* **ASSIGNED TASK**
Only the lines in the entries below from the line with "- [ServiceFilter class](ServiceFilter_class.md)" to the line with "Beskrivning | Åtgärder |", both included, belong in the answer, transcribed exactly and without pictures.

* **DATA EXTRACT**
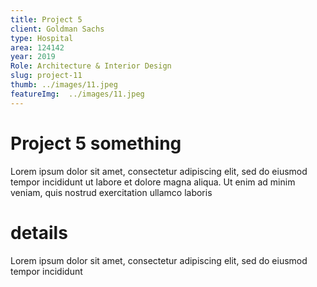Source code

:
 ```yaml
---
title: Project 5
client: Goldman Sachs
type: Hospital
area: 124142
year: 2019
Role: Architecture & Interior Design
slug: project-11
thumb: ../images/11.jpeg
featureImg:  ../images/11.jpeg
---
```


# Project 5 something

Lorem ipsum dolor sit amet, consectetur adipiscing elit, sed do eiusmod tempor incididunt ut labore et dolore magna aliqua. Ut enim ad minim veniam, quis nostrud exercitation ullamco laboris

# details

Lorem ipsum dolor sit amet, consectetur adipiscing elit, sed do eiusmod tempor incididunt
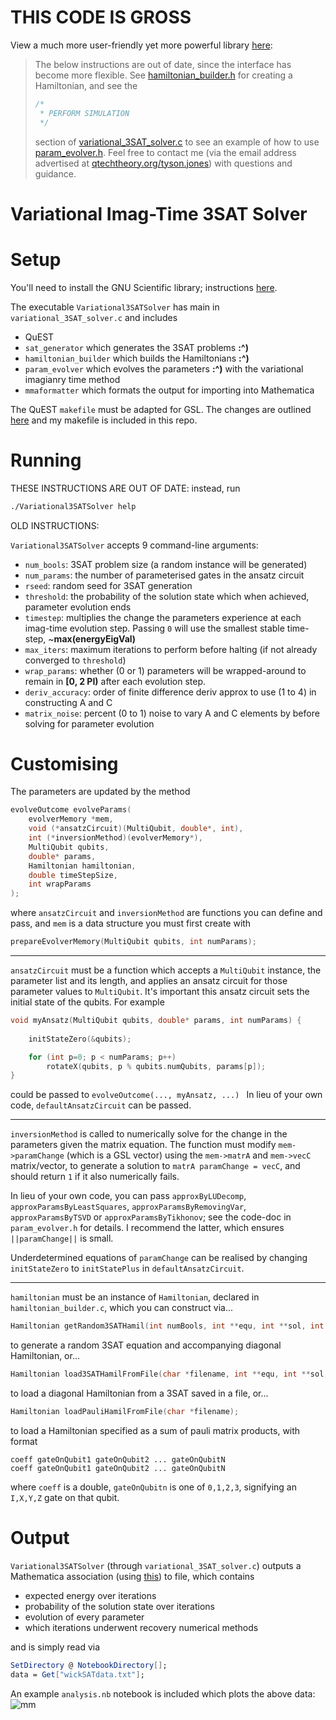 THIS CODE IS GROSS
===================

View a much more user-friendly yet more powerful library [here](https://github.com/QTechTheory/DissipativeRecompiler):





> The below instructions are out of date, since the interface has become more flexible.
> See [hamiltonian_builder.h](hamiltonian_builder.h) for creating a Hamiltonian, and see the 
> ```C
> /*
>  * PERFORM SIMULATION
>  */
> ```
> section of [variational_3SAT_solver.c](variational_3SAT_solver.c) to see an example of how to use [param_evolver.h](param_evolver.h).
> Feel free to contact me (via the email address advertised at [qtechtheory.org/tyson.jones](https://qtechtheory.org/person/tyson.jones/)) with questions and guidance.

Variational Imag-Time 3SAT Solver
========

# Setup

You'll need to install the GNU Scientific library; instructions [here](https://gist.github.com/TysonRayJones/af7bedcdb8dc59868c7966232b4da903).

The executable `Variational3SATSolver` has main in `variational_3SAT_solver.c` and includes
- QuEST
- `sat_generator` which generates the 3SAT problems **:^)**
- `hamiltonian_builder` which builds the Hamiltonians **:^)**
- `param_evolver` which evolves the parameters **:^)** with the variational imagianry time method
- `mmaformatter` which formats the output for importing into Mathematica

The QuEST `makefile` must be adapted for GSL. The changes are outlined [here](https://gist.github.com/TysonRayJones/af7bedcdb8dc59868c7966232b4da903) and my makefile is included in this repo.

# Running

THESE INSTRUCTIONS ARE OUT OF DATE: instead, run
```bash
./Variational3SATSolver help
```
OLD INSTRUCTIONS:

`Variational3SATSolver` accepts 9 command-line arguments:
- `num_bools`: 3SAT problem size (a random instance will be generated)
 - `num_params`: the number of parameterised gates in the ansatz circuit
 -  `rseed`: random seed for 3SAT generation 
 - `threshold`: the probability of the solution state which when achieved, parameter evolution ends
 - `timestep`: multiplies the change the parameters experience at each imag-time evolution step. Passing `0` will use the smallest stable time-step, ~**max(energyEigVal)**
 - `max_iters`: maximum iterations to perform before halting (if not already converged to `threshold`)
 -  `wrap_params`: whether (0 or 1) parameters will be wrapped-around to remain in **[0, 2 PI)** after each evolution step.
 - `deriv_accuracy`: order of finite difference deriv approx to use (1 to 4) in constructing A and C
 - `matrix_noise`: percent (0 to 1) noise to vary A and C elements by before solving for parameter evolution


# Customising

The parameters are updated by the method
```C
evolveOutcome evolveParams(
	evolverMemory *mem, 
	void (*ansatzCircuit)(MultiQubit, double*, int), 
	int (*inversionMethod)(evolverMemory*),
	MultiQubit qubits, 
	double* params, 
	Hamiltonian hamiltonian, 
	double timeStepSize, 
	int wrapParams
);
```
where `ansatzCircuit` and `inversionMethod` are functions you can define and pass, and `mem` is a data structure you must first create with
```C
prepareEvolverMemory(MultiQubit qubits, int numParams);
```
-------
 `ansatzCircuit` must be a function which accepts a `MultiQubit` instance, the parameter list and its length, and applies an ansatz circuit for those parameter values to `MultiQubit`. It's important this ansatz circuit sets the initial state of the qubits. For example
```C
void myAnsatz(MultiQubit qubits, double* params, int numParams) {
	
	initStateZero(&qubits);

	for (int p=0; p < numParams; p++)
		rotateX(qubits, p % qubits.numQubits, params[p]);
}
```
could be passed to ```evolveOutcome(..., myAnsatz, ...) ```
In lieu of your own code, `defaultAnsatzCircuit` can be passed.

-------

`inversionMethod` is called to numerically solve for the change in the parameters given the matrix equation.
The function must modify `mem->paramChange` (which is a GSL vector) using the `mem->matrA` and `mem->vecC` matrix/vector, to generate a solution to `matrA paramChange = vecC`, and should return `1` if it also numerically fails.

In lieu of your own code, you can pass `approxByLUDecomp`, `approxParamsByLeastSquares`, `approxParamsByRemovingVar`, `approxParamsByTSVD` or `approxParamsByTikhonov`; see the code-doc in `param_evolver.h` for details. I recommend the latter, which ensures `||paramChange||` is small.

Underdetermined equations of `paramChange` can be realised by changing `initStateZero` to `initStatePlus` in `defaultAnsatzCircuit`.

---------
`hamiltonian` must be an instance of `Hamiltonian`, declared in `hamiltonian_builder.c`, which you can construct via...

```C
Hamiltonian getRandom3SATHamil(int numBools, int **equ, int **sol, int *numClauses);
```

to generate a random 3SAT equation and accompanying diagonal Hamiltonian, or...

```C
Hamiltonian load3SATHamilFromFile(char *filename, int **equ, int **sol, int *numBools, int *numClauses);
```

to load a diagonal Hamiltonian from a 3SAT saved in a file, or...

```C
Hamiltonian loadPauliHamilFromFile(char *filename);
```

to load a Hamiltonian specified as a sum of pauli matrix products, with format
```CSV
coeff gateOnQubit1 gateOnQubit2 ... gateOnQubitN
coeff gateOnQubit1 gateOnQubit2 ... gateOnQubitN
```
where `coeff` is a double, `gateOnQubitn` is one of `0,1,2,3`, signifying an `I,X,Y,Z` gate on that qubit.

# Output

`Variational3SATSolver` (through `variational_3SAT_solver.c`) outputs a Mathematica association (using [this](https://gist.github.com/TysonRayJones/f25cb847aadd70aef3f5e0f8fae04947)) to file, which contains
- expected energy over iterations
- probability of the solution state over iterations
- evolution of every parameter
- which iterations underwent recovery numerical methods

and is simply read via 
```Mathematica 
SetDirectory @ NotebookDirectory[];
data = Get["wickSATdata.txt"];
```

An example `analysis.nb` notebook is included which plots the above data:
![mm](https://qtechtheory.org/wp-content/uploads/2018/04/example.png)
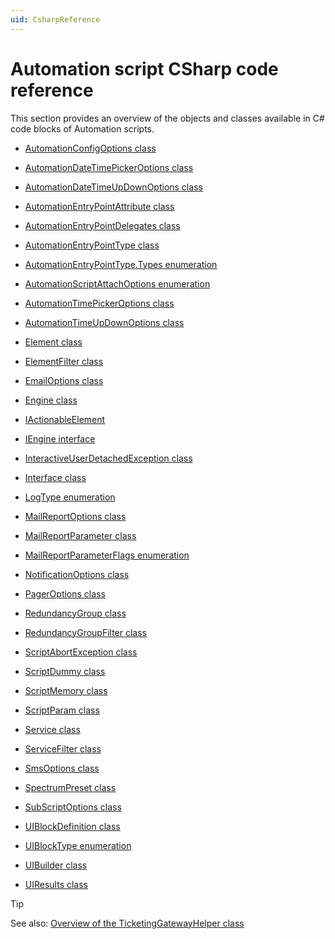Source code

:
 ```yaml
---
uid: CsharpReference
---
```


# Automation script CSharp code reference

This section provides an overview of the objects and classes available in C# code blocks of Automation scripts.

- [AutomationConfigOptions class](AutomationConfigOptions_class.md)

- [AutomationDateTimePickerOptions class](AutomationDateTimePickerOptions_class.md)

- [AutomationDateTimeUpDownOptions class](AutomationDateTimeUpDownOptions_class.md)

- [AutomationEntryPointAttribute class](AutomationEntryPointAttribute_class.md)

- [AutomationEntryPointDelegates class](AutomationEntryPointDelegates_class.md)

- [AutomationEntryPointType class](AutomationEntryPointType_class.md)

- [AutomationEntryPointType.Types enumeration](AutomationEntryPointType_Types_enumeration.md#automationentrypointtypetypes-enumeration)

- [AutomationScriptAttachOptions enumeration](AutomationScriptAttachOptions_enumeration.md)

- [AutomationTimePickerOptions class](AutomationTimePickerOptions_class.md)

- [AutomationTimeUpDownOptions class](AutomationTimeUpDownOptions_class.md)

- [Element class](Element_class.md)

- [ElementFilter class](ElementFilter_class.md)

- [EmailOptions class](EmailOptions_class.md)

- [Engine class](Engine_class.md)

- [IActionableElement](IActionableElement.md)

- [IEngine interface](IEngine_interface.md)

- [InteractiveUserDetachedException class](InteractiveUserDetachedException_class.md)

- [Interface class](Interface_class.md)

- [LogType enumeration](LogType_enumeration.md)

- [MailReportOptions class](MailReportOptions_class.md)

- [MailReportParameter class](MailReportParameter_class.md)

- [MailReportParameterFlags enumeration](MailReportParameterFlags_enumeration.md)

- [NotificationOptions class](NotificationOptions_class.md)

- [PagerOptions class](PagerOptions_class.md)

- [RedundancyGroup class](RedundancyGroup_class.md)

- [RedundancyGroupFilter class](RedundancyGroupFilter_class.md)

- [ScriptAbortException class](ScriptAbortException_class.md)

- [ScriptDummy class](ScriptDummy_class.md)

- [ScriptMemory class](ScriptMemory_class.md)

- [ScriptParam class](ScriptParam_class.md)

- [Service class](Service_class.md)

- [ServiceFilter class](ServiceFilter_class.md)

- [SmsOptions class](SmsOptions_class.md)

- [SpectrumPreset class](SpectrumPreset_class.md)

- [SubScriptOptions class](SubScriptOptions_class.md)

- [UIBlockDefinition class](UIBlockDefinition_class.md)

- [UIBlockType enumeration](UIBlockType_enumeration.md)

- [UIBuilder class](UIBuilder_class.md)

- [UIResults class](UIResults_class.md)

> [!TIP]
> See also:
> [Overview of the TicketingGatewayHelper class](../../part_4/ticketing/Overview_of_the_TicketingGatewayHelper_class.md)
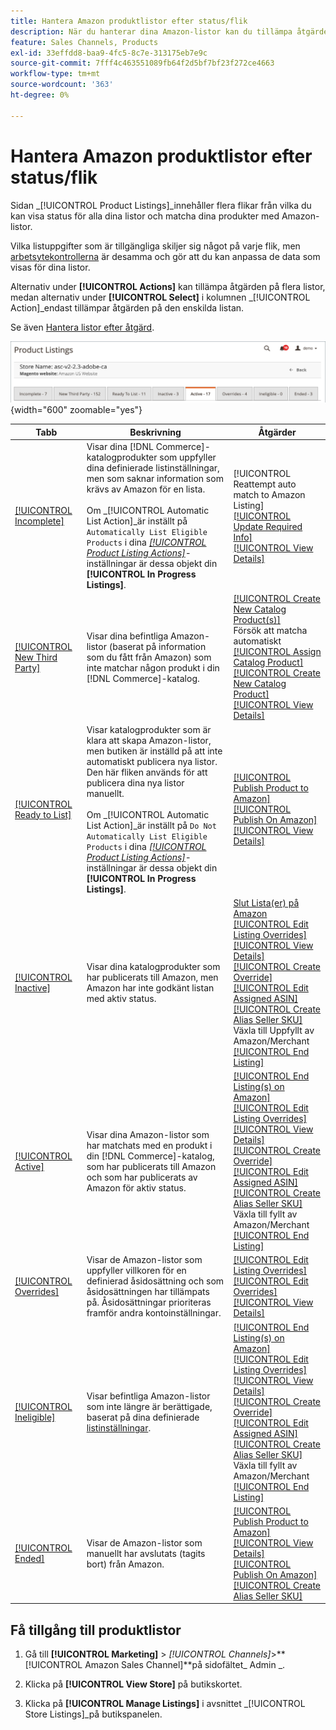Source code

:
 ```yaml
---
title: Hantera Amazon produktlistor efter status/flik
description: När du hanterar dina Amazon-listor kan du tillämpa åtgärder på dina listor enligt status.
feature: Sales Channels, Products
exl-id: 33effdd8-baa9-4fc5-8c7e-313175eb7e9c
source-git-commit: 7fff4c463551089fb64f2d5bf7bf23f272ce4663
workflow-type: tm+mt
source-wordcount: '363'
ht-degree: 0%

---
```


# Hantera Amazon produktlistor efter status/flik

Sidan _[!UICONTROL Product Listings]_innehåller flera flikar från vilka du kan visa status för alla dina listor och matcha dina produkter med Amazon-listor.

Vilka listuppgifter som är tillgängliga skiljer sig något på varje flik, men [arbetsytekontrollerna](./workspace-controls.md) är desamma och gör att du kan anpassa de data som visas för dina listor.

Alternativ under **[!UICONTROL Actions]** kan tillämpa åtgärden på flera listor, medan alternativ under **[!UICONTROL Select]** i kolumnen _[!UICONTROL Action]_endast tillämpar åtgärden på den enskilda listan.

Se även [Hantera listor efter åtgärd](./managing-listings-by-action.md).

![Flikar för produktlistor](assets/amazon-product-listings-tabs.png){width="600" zoomable="yes"}

| Tabb | Beskrivning | Åtgärder |
|---------------------------------------------------------------|------------------------------------------------------------------------------------------------------------------------------------------------------------------------------------------------------------------------------------------------------------------------------------------------------------------------------------------------------------------------------------------------------------------------------------------------------------|-----------------------------------------------------------------------------------------------------------------------------------------------------------------------------------------------------------------------------------------------------------------------------------------------------------------------------------------------------------------------------------------------------------------------------------------------------------------------------------------------------------------------------------------|
| [[!UICONTROL Incomplete]](./incomplete-listings.md) | Visar dina [!DNL Commerce]-katalogprodukter som uppfyller dina definierade listinställningar, men som saknar information som krävs av Amazon för en lista.<br><br>Om _[!UICONTROL Automatic List Action]_är inställt på `Automatically List Eligible Products` i dina [_[!UICONTROL Product Listing Actions]_](./product-listing-actions.md)-inställningar är dessa objekt din **[!UICONTROL In Progress Listings]**. | [!UICONTROL Reattempt auto match to Amazon Listing]<br>[[!UICONTROL Update Required Info]](./amazon-manually-update-incomplete-listing.md)<br>[[!UICONTROL View Details]](./product-listing-details.md) |
| [[!UICONTROL New Third Party]](./new-third-party-listings.md) | Visar dina befintliga Amazon-listor (baserat på information som du fått från Amazon) som inte matchar någon produkt i din [!DNL Commerce]-katalog. | [[!UICONTROL Create New Catalog Product(s)]](./creating-assigning-catalog-products.md)<br>Försök att matcha automatiskt<br>[[!UICONTROL Assign Catalog Product]](./creating-assigning-catalog-products.md)<br>[[!UICONTROL Create New Catalog Product]](./creating-assigning-catalog-products.md)<br>[[!UICONTROL View Details]](./product-listing-details.md) |
| [[!UICONTROL Ready to List]](./ready-to-list.md) | Visar katalogprodukter som är klara att skapa Amazon-listor, men butiken är inställd på att inte automatiskt publicera nya listor. Den här fliken används för att publicera dina nya listor manuellt.<br><br>Om _[!UICONTROL Automatic List Action]_är inställt på `Do Not Automatically List Eligible Products` i dina [_[!UICONTROL Product Listing Actions]_](./product-listing-actions.md)-inställningar är dessa objekt din **[!UICONTROL In Progress Listings]**. | [[!UICONTROL Publish Product to Amazon]](./publish-listings-manually.md)<br>[[!UICONTROL Publish On Amazon]](./publish-listings-manually.md)<br>[[!UICONTROL View Details]](./product-listing-details.md) |
| [[!UICONTROL Inactive]](./inactive-listings.md) | Visar dina katalogprodukter som har publicerats till Amazon, men Amazon har inte godkänt listan med aktiv status. | [Slut Lista(er) på Amazon](./end-listings-manually.md)<br>[[!UICONTROL Edit Listing Overrides]](./creating-editing-overrides.md)<br>[[!UICONTROL View Details]](./product-listing-details.md)<br>[[!UICONTROL Create Override]](./creating-editing-overrides.md)<br>[[!UICONTROL Edit Assigned ASIN]](./edit-assigned-asin.md)<br>[[!UICONTROL Create Alias Seller SKU]](./create-alias-seller-sku.md#region-specific)<br>Växla till Uppfyllt av Amazon/Merchant<br>[[!UICONTROL End Listing]](./end-listings-manually.md) |
| [[!UICONTROL Active]](./active-listings.md) | Visar dina Amazon-listor som har matchats med en produkt i din [!DNL Commerce]-katalog, som har publicerats till Amazon och som har publicerats av Amazon för aktiv status. | [[!UICONTROL End Listing(s) on Amazon]](./end-listings-manually.md)<br>[[!UICONTROL Edit Listing Overrides]](./creating-editing-overrides.md)<br>[[!UICONTROL View Details]](./product-listing-details.md)<br>[[!UICONTROL Create Override]](./creating-editing-overrides.md)<br>[[!UICONTROL Edit Assigned ASIN]](./edit-assigned-asin.md)<br>[[!UICONTROL Create Alias Seller SKU]](./create-alias-seller-sku.md#region-specific)<br>Växla till fyllt av Amazon/Merchant<br>[[!UICONTROL End Listing]](./end-listings-manually.md) |
| [[!UICONTROL Overrides]](./overrides.md) | Visar de Amazon-listor som uppfyller villkoren för en definierad åsidosättning och som åsidosättningen har tillämpats på. Åsidosättningar prioriteras framför andra kontoinställningar. | [[!UICONTROL Edit Listing Overrides]](./creating-editing-overrides.md)<br>[[!UICONTROL Edit Overrides]](./creating-editing-overrides.md)<br>[[!UICONTROL View Details]](./product-listing-details.md) |
| [[!UICONTROL Ineligible]](./ineligible-listings.md) | Visar befintliga Amazon-listor som inte längre är berättigade, baserat på dina definierade [listinställningar](./listing-settings.md). | [[!UICONTROL End Listing(s) on Amazon]](./end-listings-manually.md)<br>[[!UICONTROL Edit Listing Overrides]](./creating-editing-overrides.md)<br>[[!UICONTROL View Details]](./product-listing-details.md)<br>[[!UICONTROL Create Override]](./creating-editing-overrides.md)<br>[[!UICONTROL Edit Assigned ASIN]](./edit-assigned-asin.md)<br>[[!UICONTROL Create Alias Seller SKU]](./create-alias-seller-sku.md#region-specific)<br>Växla till fyllt av Amazon/Merchant<br>[[!UICONTROL End Listing]](./end-listings-manually.md) |
| [[!UICONTROL Ended]](./ended-listings.md) | Visar de Amazon-listor som manuellt har avslutats (tagits bort) från Amazon. | [[!UICONTROL Publish Product to Amazon]](./publish-listings-manually.md)<br>[[!UICONTROL View Details]](./product-listing-details.md)<br>[[!UICONTROL Publish On Amazon]](./publish-listings-manually.md)<br>[[!UICONTROL Create Alias Seller SKU]](./create-alias-seller-sku.md#region-specific) |

## Få tillgång till produktlistor

1. Gå till **[!UICONTROL Marketing]** > _[!UICONTROL Channels]_>**[!UICONTROL Amazon Sales Channel]**på sidofältet_ Admin _.

1. Klicka på **[!UICONTROL View Store]** på butikskortet.

1. Klicka på **[!UICONTROL Manage Listings]** i avsnittet _[!UICONTROL Store Listings]_på butikspanelen.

* **EXERCISE RESPONSE**
- [ServiceFilter class](ServiceFilter_class.md)

- [SmsOptions class](SmsOptions_class.md)

- [SpectrumPreset class](SpectrumPreset_class.md)

- [SubScriptOptions class](SubScriptOptions_class.md)

- [UIBlockDefinition class](UIBlockDefinition_class.md)

- [UIBlockType enumeration](UIBlockType_enumeration.md)

- [UIBuilder class](UIBuilder_class.md)

- [UIResults class](UIResults_class.md)

> [!TIP]
> See also:
> [Overview of the TicketingGatewayHelper class](../../part_4/ticketing/Overview_of_the_TicketingGatewayHelper_class.md)
Source code

:
 ```yaml
---
title: Hantera Amazon produktlistor efter status/flik
description: När du hanterar dina Amazon-listor kan du tillämpa åtgärder på dina listor enligt status.
feature: Sales Channels, Products
exl-id: 33effdd8-baa9-4fc5-8c7e-313175eb7e9c
source-git-commit: 7fff4c463551089fb64f2d5bf7bf23f272ce4663
workflow-type: tm+mt
source-wordcount: '363'
ht-degree: 0%

---
```


# Hantera Amazon produktlistor efter status/flik

Sidan _[!UICONTROL Product Listings]_innehåller flera flikar från vilka du kan visa status för alla dina listor och matcha dina produkter med Amazon-listor.

Vilka listuppgifter som är tillgängliga skiljer sig något på varje flik, men [arbetsytekontrollerna](./workspace-controls.md) är desamma och gör att du kan anpassa de data som visas för dina listor.

Alternativ under **[!UICONTROL Actions]** kan tillämpa åtgärden på flera listor, medan alternativ under **[!UICONTROL Select]** i kolumnen _[!UICONTROL Action]_endast tillämpar åtgärden på den enskilda listan.

Se även [Hantera listor efter åtgärd](./managing-listings-by-action.md).

![Flikar för produktlistor](assets/amazon-product-listings-tabs.png){width="600" zoomable="yes"}

| Tabb | Beskrivning | Åtgärder |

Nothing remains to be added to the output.